Bug #1572569 reported by Kalle Tuulos
18
This bug affects 3 people
Affects Status Importance Assigned to Milestone
glibc (Ubuntu)
Invalid
Undecided
Unassigned

Bug Description

The complete error message is as follows:
./testapp: relocation error: ./testapp: symbol __get_cpu_features, version GLIBC_PRIVATE not defined in file libc.so.6 with link time reference

The "testapp" has been compiled in Ubuntu 14.04 LTS server with Free Pascal to 64bit executable. The executable doesn't have anything Free Pascal specific and it works fine in other Ubuntu 14.04 LTS and 15.10 computers.

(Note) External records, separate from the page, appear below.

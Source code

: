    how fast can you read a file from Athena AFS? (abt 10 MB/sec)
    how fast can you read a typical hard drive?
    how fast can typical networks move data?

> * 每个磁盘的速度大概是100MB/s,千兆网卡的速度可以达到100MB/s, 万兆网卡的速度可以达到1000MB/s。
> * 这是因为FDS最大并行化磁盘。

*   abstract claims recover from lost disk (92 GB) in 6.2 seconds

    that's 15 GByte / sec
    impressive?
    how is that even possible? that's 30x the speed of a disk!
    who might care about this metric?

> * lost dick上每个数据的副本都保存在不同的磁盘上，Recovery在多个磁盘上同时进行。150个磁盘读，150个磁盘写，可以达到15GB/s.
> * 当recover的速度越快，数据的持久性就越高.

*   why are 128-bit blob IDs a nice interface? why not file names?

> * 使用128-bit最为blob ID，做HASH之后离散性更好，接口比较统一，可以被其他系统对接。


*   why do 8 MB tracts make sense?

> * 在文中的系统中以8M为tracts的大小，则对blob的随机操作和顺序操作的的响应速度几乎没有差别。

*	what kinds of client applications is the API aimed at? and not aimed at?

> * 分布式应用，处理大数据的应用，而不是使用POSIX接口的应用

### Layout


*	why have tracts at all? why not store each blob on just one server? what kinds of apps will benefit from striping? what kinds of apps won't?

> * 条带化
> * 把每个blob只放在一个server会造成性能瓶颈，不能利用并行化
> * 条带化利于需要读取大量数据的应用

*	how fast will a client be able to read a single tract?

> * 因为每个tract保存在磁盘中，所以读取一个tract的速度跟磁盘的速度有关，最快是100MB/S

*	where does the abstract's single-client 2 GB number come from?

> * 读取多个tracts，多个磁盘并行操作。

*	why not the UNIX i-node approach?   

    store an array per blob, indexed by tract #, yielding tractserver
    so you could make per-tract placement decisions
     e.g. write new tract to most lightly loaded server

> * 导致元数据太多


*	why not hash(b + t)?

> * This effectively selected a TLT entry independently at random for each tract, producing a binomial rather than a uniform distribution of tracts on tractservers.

I verified this by running the executable in a fresh-installed 15.10 virtual computer, which did not have anything Free Pascal related installed.

Now I copied the executable into 16.04 LTS (release candidate) computer and tried to run it, but it gives the above mentioned error message.

ProblemType: Bug
DistroRelease: Ubuntu 16.04
Package: libc6 2.23-0ubuntu3
ProcVersionSignature: Ubuntu 4.4.0-18.34-generic 4.4.6
Uname: Linux 4.4.0-18-generic x86_64
ApportVersion: 2.20.1-0ubuntu2
Architecture: amd64
Date: Wed Apr 20 16:15:39 2016
Dependencies:
 gcc-6-base 6.0.1-0ubuntu1
 libc6 2.23-0ubuntu3
 libgcc1 1:6.0.1-0ubuntu1
InstallationDate: Installed on 2016-04-11 (9 days ago)
InstallationMedia: Ubuntu-Server 16.04 LTS "Xenial Xerus" - Beta amd64 (20160325)
SourcePackage: glibc
UpgradeStatus: No upgrade log present (probably fresh install)

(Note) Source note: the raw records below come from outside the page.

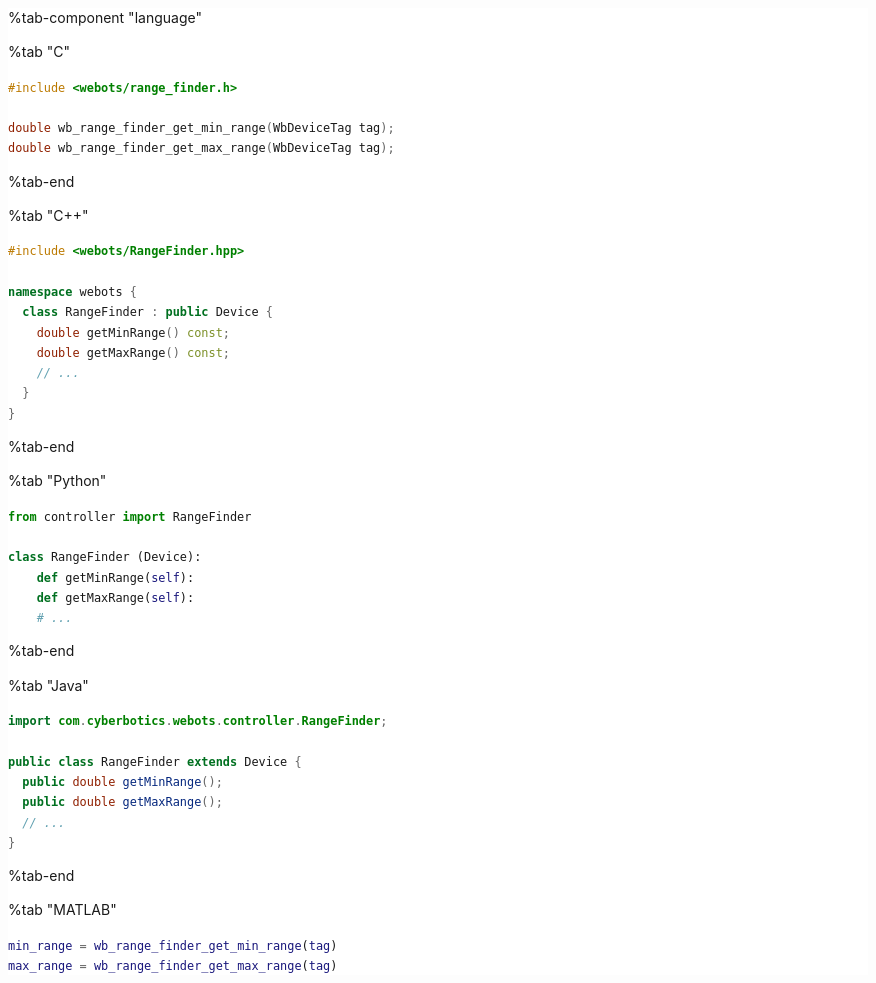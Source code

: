 %tab-component "language"

%tab "C"

```c
#include <webots/range_finder.h>

double wb_range_finder_get_min_range(WbDeviceTag tag);
double wb_range_finder_get_max_range(WbDeviceTag tag);
```

%tab-end

%tab "C++"

```cpp
#include <webots/RangeFinder.hpp>

namespace webots {
  class RangeFinder : public Device {
    double getMinRange() const;
    double getMaxRange() const;
    // ...
  }
}
```

%tab-end

%tab "Python"

```python
from controller import RangeFinder

class RangeFinder (Device):
    def getMinRange(self):
    def getMaxRange(self):
    # ...
```

%tab-end

%tab "Java"

```java
import com.cyberbotics.webots.controller.RangeFinder;

public class RangeFinder extends Device {
  public double getMinRange();
  public double getMaxRange();
  // ...
}
```

%tab-end

%tab "MATLAB"

```MATLAB
min_range = wb_range_finder_get_min_range(tag)
max_range = wb_range_finder_get_max_range(tag)
```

Revision history for this message
Kalle Tuulos (kalle-tuulos) wrote :
description: updated
Revision history for this message
Adam Conrad (adconrad) wrote :

The private symbol __get_cpu_features@@GLIBC_PRIVATE has moved from libc6 to ld-linux-x86-64.so.2 where it belongs. ABI stability for private symbols is not guaranteed and, frankly, I'm not sure why you'd be linking to it at all.

Without more info about how you managed to create this situation, my suggestion would be that you need to recompile against the newer libc.

Changed in glibc (Ubuntu):
status: New → Invalid
Revision history for this message
Vadim Peretokin (vperetokin) wrote :

Is that a serious suggestion though? Because in order to get your software deployed on older versions of Ubuntu, you must compile on the older version of the OS, not on a newer one. This is catch-22 advice right here.

Revision history for this message
Adam Conrad (adconrad) wrote :

It's a "serious" suggestion in as such as no software that you want to run on multiple libc versions should EVER use private symbols.